First, "high 220s" isn't that bad; no one's going to be worried that you can't take tests. (This is very relevant for radiology residents; apparently, the radiology boards are hard.)

Second, there are many relevant aspects to your application, and the Step 1 score is only one of them. You're right, AOA and clinical grades are another. Extracurriculars (if they're someplace you've actually achieved something interesting) could be another. Fitting in with the department's culture is another important one.

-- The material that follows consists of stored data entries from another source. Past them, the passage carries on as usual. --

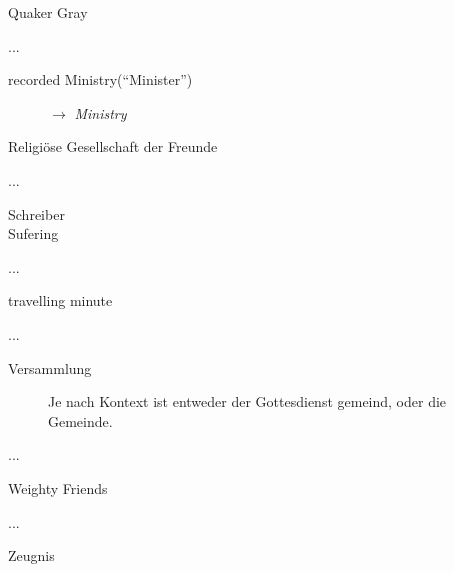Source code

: \begin{description}
\begin{description}
 \item[Quaker Gray]
 \end{description}
 \item[R]...
\begin{description}
 \item[recorded Ministry("`Minister"')] $\to$ \textit{Ministry}
 \item[Religiöse Gesellschaft der Freunde]
 \end{description}
 \item[S]...
\begin{description}
 \item[Schreiber]
 \item[Sufering]
 \end{description}
 \item[T]...
\begin{description}
 \item[travelling minute]
 \end{description}
 \item[V]...
\begin{description}
 \item[Versammlung] Je nach Kontext ist entweder der Gottesdienst gemeind, oder die Gemeinde.
 \end{description}
 \item[W]...
\begin{description}
 \item[Weighty Friends]
 \end{description}
 \item[Z]...
\begin{description}
 \item[Zeugnis]
 \end{description}
 \end{description}
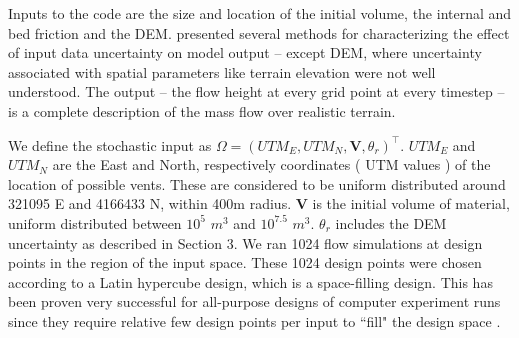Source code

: \documentclass[12pt,letterpaper]{article}
\begin{document}
Inputs to the code are the size and location of the initial volume,
the internal and bed friction and the DEM. \citet{Keith} presented
several methods for characterizing the effect of input data
uncertainty on model output -- except DEM, where uncertainty associated 
with spatial parameters like terrain elevation were not well understood.
The output -- the flow height at every grid point
at every timestep -- is a complete description of the mass flow over realistic terrain.

We define the stochastic input as $\Omega = (UTM_E, UTM_N, \textbf{V}, \theta_r)^\top$. 
$UTM_E$ and $UTM_N$ are the East and North, respectively coordinates ( UTM values )
of the location of possible vents. These are considered to be uniform distributed around 
321095 E and 4166433 N, within 400m radius. \textbf{V} is the initial volume of material,
uniform distributed between $10^{5}$ $m^3$ and $10^{7.5}$ $m^3$. $\theta_r$ includes the DEM uncertainty as described 
in Section 3. We ran 1024 flow simulations at design points in the region of the input space. These 1024
design points were chosen according to a Latin hypercube design, which is a space-filling 
design. This has been proven very successful for all-purpose designs of computer experiment runs
since they require relative few design points per input to ``fill" the design space \citep{Sacks1989}. 
%
\end{document}
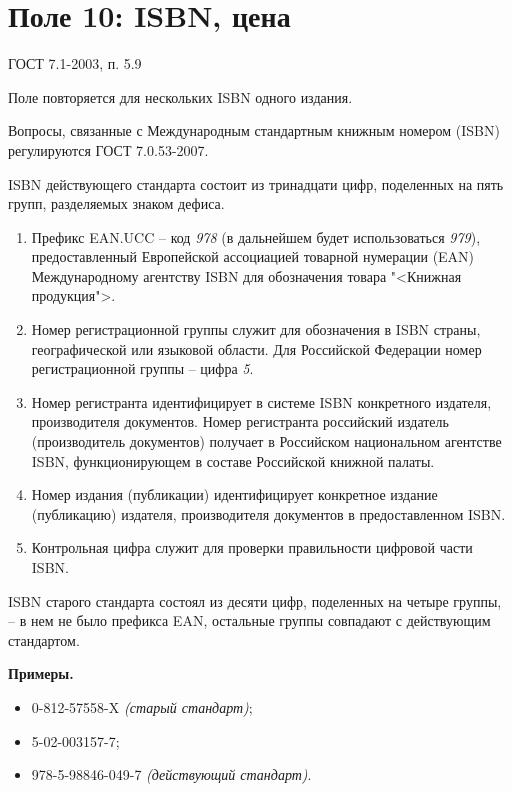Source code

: \chapter{Поле 10: ISBN, цена}

ГОСТ 7.1-2003, п. 5.9 %

Поле повторяется для нескольких ISBN одного издания.
 
Вопросы, связанные с Международным стандартным книжным номером (ISBN) регулируются ГОСТ 7.0.53-2007.

ISBN действующего стандарта состоит из тринадцати цифр, поделенных на пять групп, разделяемых знаком дефиса.

\begin{enumerate}
    \item Префикс EAN.UCC -- код \emph{978} (в дальнейшем будет использоваться \emph{979}), предоставленный Европейской ассоциацией товарной нумерации (EAN) Международному агентству ISBN для обозначения товара "<Книжная продукция">.
    \item Номер регистрационной группы служит для обозначения в ISBN страны, географической или языковой области. Для Российской Федерации номер регистрационной группы -- цифра \emph{5}.
    \item Номер регистранта идентифицирует в системе ISBN конкретного издателя, производителя документов. Номер регистранта российский издатель (производитель документов) получает в Российском национальном агентстве ISBN, функционирующем в составе Российской книжной палаты.
    \item Номер издания (публикации) идентифицирует конкретное издание (публикацию) издателя, производителя документов в предоставленном ISBN.
    \item Контрольная цифра служит для проверки правильности цифровой части ISBN.
\end{enumerate}

ISBN старого стандарта состоял из десяти цифр, поделенных на четыре группы, -- в нем не было префикса EAN, остальные группы совпадают с действующим стандартом.

\textbf{Примеры.}

\begin{itemize}
	\item 0-812-57558-X \textit{(старый стандарт)};
	\item 5-02-003157-7;
	\item 978-5-98846-049-7 \textit{(действующий стандарт)}.
\end{itemize}

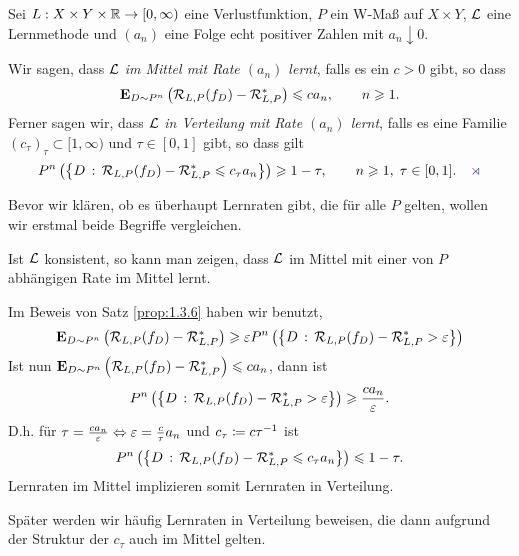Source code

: \begin{defn}
\label{defn:1.4.1}
Sei $L:X\times Y\times \mathbb{R}\to[0,\infty)$ eine Verlustfunktion, $P$ ein W-Maß auf
$X\times Y$, $\mathcal{L}$ eine Lernmethode und $(a_n)$ eine Folge echt positiver
Zahlen mit $a_n\downarrow 0$.

Wir sagen, dass $\mathcal{L}$ \emph{im Mittel mit Rate $(a_n)$ lernt},
falls es ein $c>0$ gibt, so dass
\begin{align*}
\textbf{E}_{D\sim P^n} \left(\mathcal{R}_{L,P}(f_D)-\mathcal{R}_{L,P}^*\right)
\leqslant ca_n,\qquad n\geqslant 1.
\end{align*}
Ferner sagen wir, dass $\mathcal{L}$ \emph{in Verteilung mit Rate $(a_n)$ lernt},
falls es eine Familie $(c_\tau)_\tau\subset [1,\infty)$ und $\tau\in [0,1]$
gibt, so dass gilt
\begin{align*}
P^n\left(\setdef{D}{\RR_{L,P}(f_D) - \RR_{L,P}^* \le c_\tau a_n} \right) \ge
1-\tau,\qquad n\ge 1,\; \tau\in[0,1].\fishhere
\end{align*}
\end{defn}

Bevor wir klären, ob es überhaupt Lernraten gibt, die für alle $P$ gelten,
wollen wir erstmal beide Begriffe vergleichen.

\begin{bem*}[Bemerkungen.]
\begin{bemenum}
\item Ist $\mathcal{L}$ konsistent, so kann man zeigen, dass $\mathcal{L}$ im Mittel mit einer
von $P$ abhängigen Rate im Mittel lernt.
\item Im Beweis von Satz \ref{prop:1.3.6} haben wir benutzt,
\begin{align*}
\textbf{E}_{D\sim P^n}\left(\mathcal{R}_{L,P}(f_D) - \mathcal{R}_{L,P}^* \right)
\geqslant \varepsilon P^n\left(\left\{ D\,:\,\mathcal{R}_{L,P}(f_D)- \mathcal{R}_{L,P}^* > \varepsilon\right\}\right)
\end{align*}
Ist nun $\textbf{E}_{D\sim P^n}\left(\mathcal{R}_{L,P}(f_D) - \mathcal{R}_{L,P}^*\right) \leqslant c a_n$,
dann ist
\begin{align*}
P^n\left(\left\{ D\,:\,\mathcal{R}_{L,P}(f_D)- \mathcal{R}_{L,P}^* > \varepsilon\right\}\right)
\geqslant \frac{c a_n}{\varepsilon}.
\end{align*}
D.h. für $\tau=\frac{c a_n}{\varepsilon} \Leftrightarrow \varepsilon = \frac{c}{\tau}a_n$ und
$c_\tau \coloneq c\tau^{-1}$ ist
\begin{align*}
P^n\left(\left\{ D\,:\,\mathcal{R}_{L,P}(f_D)- \mathcal{R}_{L,P}^* \leqslant c_\tau a_n\right\}\right)
\leqslant 1-\tau.
\end{align*}
Lernraten im Mittel implizieren somit Lernraten in Verteilung.
\item Später werden wir häufig Lernraten in Verteilung beweisen, die
dann aufgrund der Struktur der $c_\tau$ auch im Mittel gelten.\maphere
\end{bemenum}
\end{bem*}

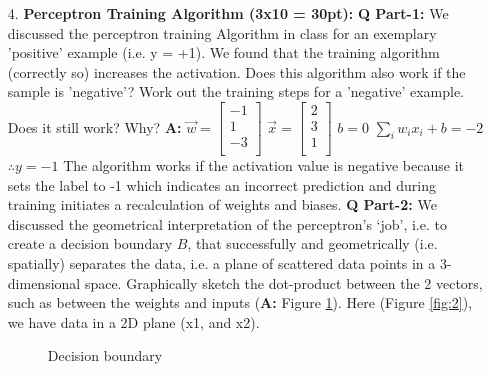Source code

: \documentclass[main.tex]{subfiles}
\begin{document}
\begin{enumerate}
\item[4.] \textbf{Perceptron Training Algorithm (3x10 = 30pt):} \textbf{Q Part-1:} We discussed the perceptron training Algorithm in class for an exemplary 'positive' example (i.e. y = +1). We found that the training algorithm (correctly so) increases the activation. Does this algorithm also work if the sample is 'negative'? Work out the training steps for a 'negative' example. Does it still work? Why?  \textbf{A:}
$\vec{w} = \begin{bmatrix} -1 \\ 1 \\ -3 \\ \end{bmatrix}$ $\vec{x} = \begin{bmatrix} 2 \\ 3 \\ 1 \\ \end{bmatrix}$ $b=0$ $\sum_i w_i x_i +b = -2$ $\therefore y = -1$ The algorithm works if the activation value is negative because it sets the label to -1 which indicates an incorrect prediction and during training initiates a recalculation of weights and biases. \textbf{Q Part-2:} We discussed the geometrical interpretation of the perceptron’s ‘job’, i.e. to create a decision boundary $B$, that successfully and geometrically (i.e. spatially) separates the data, i.e. a plane of scattered data points in a 3-dimensional space. Graphically sketch the dot-product between the 2 vectors, such as between the weights and inputs (\textbf{A:} Figure \ref{fig:1}).  Here (Figure \ref{fig:2}), we have data in a 2D plane (x1, and x2). 
\begin{figure}
\centering{}
\caption{Decision boundary}
\label{fig:1}
\end{figure}
\begin{figure}
\centering{}

\end{figure}
\end{enumerate}
\end{document}
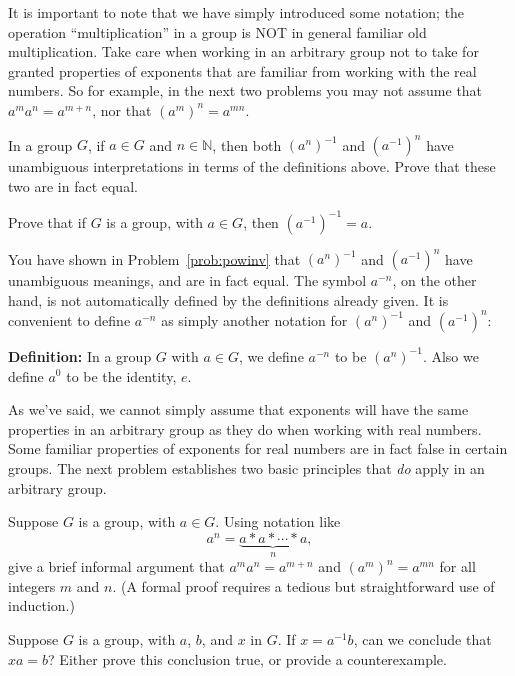 It is important to note that we have simply introduced some notation; the operation ``multiplication'' in a group is NOT in general familiar old multiplication. Take care when working in an arbitrary group not to take for granted properties of exponents that are familiar from working with the real numbers. So for example, in the next two problems you may not assume that \(a^ma^n = a^{m+n}\), nor that \((a^m)^n = a^{mn}\).

\begin{problem}\label{prob:powinv}
In a group \(G\), if \(a \in G\) and \(n \in \mathbb{N}\), then both \( (a^n)^{-1}\) and \((a^{-1})^n\) have unambiguous interpretations in terms of the definitions above. Prove that these two are in fact equal.
\end{problem}

\begin{problem}
Prove that if \(G\) is a group, with \(a \in G\), then \((a^{-1})^{-1} = a\).
\end{problem}

You have shown in Problem~\ref{prob:powinv} that \((a^n)^{-1}\) and \((a^{-1})^n\) have unambiguous meanings, and are in fact equal. The symbol \(a^{-n}\), on the other hand, is not automatically defined by the definitions already given. It is convenient to define \(a^{-n}\) as simply another notation for \((a^n)^{-1}\) and \((a^{-1})^n\):

\textbf{Definition:} In a group \(G\) with \(a \in G\), we define \(a^{-n}\) to be \((a^n)^{-1}\). Also we define \(a^0\) to be the identity, \(e\).

As we've said, we cannot simply assume that exponents will have the same properties in an arbitrary group as they do when working with real numbers. Some familiar properties of exponents for real numbers are in fact false in certain groups. The next problem establishes two basic principles that \emph{do} apply in an arbitrary group.

\begin{problem}
Suppose \(G\) is a group, with \(a \in G\). Using notation like \[a^n = \underbrace{a * a * \cdots * a}_n, \] give a brief informal argument  that \(a^ma^n = a^{m+n}\) and \((a^m)^n = a^{mn}\) for all integers \(m\) and \(n\). (A formal proof requires a tedious but straightforward use of induction.)
\end{problem}

\begin{problem}
Suppose \(G\) is a group, with \(a\), \(b\), and \(x\) in \(G\). If \(x=a^{-1}b\), can we conclude that \(xa = b\)? Either prove this conclusion true, or provide a counterexample.
\end{problem}

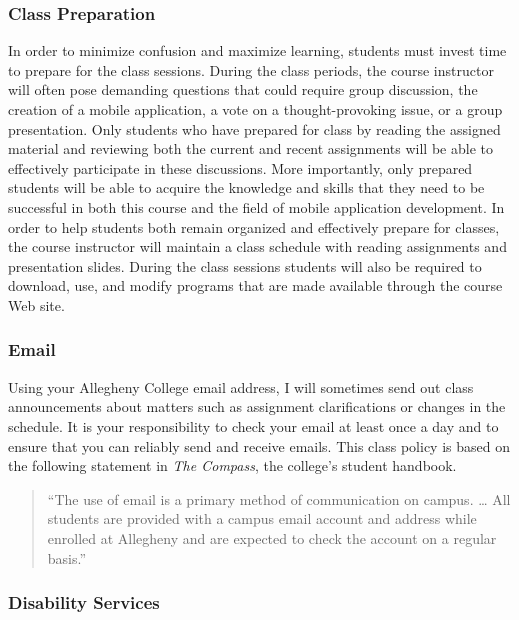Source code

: \subsubsection*{Class Preparation}

In order to minimize confusion and maximize learning, students must invest time to prepare for the class sessions.
During the class periods, the course instructor will often pose demanding questions that could require group discussion,
the creation of a mobile application, a vote on a thought-provoking issue, or a group presentation.  Only students who
have prepared for class by reading the assigned material and reviewing both the current and recent assignments will be
able to effectively participate in these discussions.  More importantly, only prepared students will be able to acquire
the knowledge and skills that they need to be successful in both this course and the field of mobile application
development.  In order to help students both remain organized and effectively prepare for classes, the course instructor
will maintain a class schedule with reading assignments and presentation slides.   During the class sessions students
will also be required to download, use, and modify programs that are made available through the course Web site.

\subsubsection*{Email}

Using your Allegheny College email address, I will sometimes send out class announcements about matters such as
assignment clarifications or changes in the schedule. It is your responsibility to check your email at least once a day
and to ensure that you can reliably send and receive emails. This class policy is based on the following statement in
{\em The Compass}, the college's student handbook.

\vspace*{-.1in}
\begin{quote}
``The use of email is a primary method of communication on campus. \ldots
All students are provided with a campus email account and address while
enrolled at Allegheny and are expected to check the account on a regular
basis.'' 
\end{quote}
\vspace*{-.15in}

\subsubsection*{Disability Services}

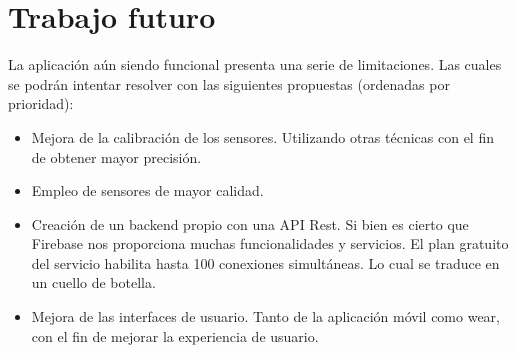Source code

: \section*{Trabajo futuro}

La aplicación aún siendo funcional presenta una serie de limitaciones. Las cuales se podrán intentar resolver con las siguientes propuestas (ordenadas por prioridad):

\begin{itemize}
  \item Mejora de la calibración de los sensores. Utilizando otras técnicas con el fin de obtener mayor precisión.
  \item Empleo de sensores de mayor calidad.
  \item Creación de un backend propio con una API Rest. Si bien es cierto que Firebase nos proporciona muchas funcionalidades y servicios. El plan gratuito del servicio habilita hasta 100 conexiones simultáneas. Lo cual se traduce en un cuello de botella.
  \item Mejora de las interfaces de usuario. Tanto de la aplicación móvil como wear, con el fin de mejorar la experiencia de usuario.
\end{itemize}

Third, if there are programs you've targeted, go do an away rotation there. Try and make friends with residents and faculty members. Get a letter from someone. It can definitely help to have been there, and demonstrated that you fit in.

Fourth, almost everyone applying to radiology has to apply pretty broadly, even very competitive applicants. That's just the nature of the game these days. You can definitely target an region if you want to be there, but you have to be prepared to move somewhere you hadn't counted on. What the heck, it's only four years.

Fifth, you can do yourself a lot of good by getting connected with your school's radiology department. Find a mentor, and an easy radiology project. One of the beauties of radiology is that there's always stuff going on that someone should write up. And that'll be someone to go to bat for you, and give you cool stuff to put on your application.

Sixth, if you think you can rock Step 2 (and you should know that most people do about what they did on Step 1), definitely take it in that window where you can report the scores if you want to, but you don't have to. (Like, in late September after you've submitted your application.)

Bottom line: a US allopathic graduate with decent scores (which yours are) can definitely match in radiology, provided he/she applies broadly enough and submits a long enough rank list.
 
First off, you wont have any problem matching somewhere if you apply broadly.

But that wasn't your question. You wanted to know if you can match at a 'high tier/competitive program'.

The answer: yes, but you have a couple of things going against you. Your step 1 and your lack of any rads research. The people who match at places like brigham, penn, ucsf, stanford, nyu, etc. usually have sky high boards (250+), are AOA, AND have done research (often at least one pub). You can work on getting involved in research easily if you are at a med school with a decent rads dept, many rads projects can be completed in a month (not including the paper writing part). I agree with the above suggestions about doing aways, taking step 2 in sept, etc. It will still be an uphill battle.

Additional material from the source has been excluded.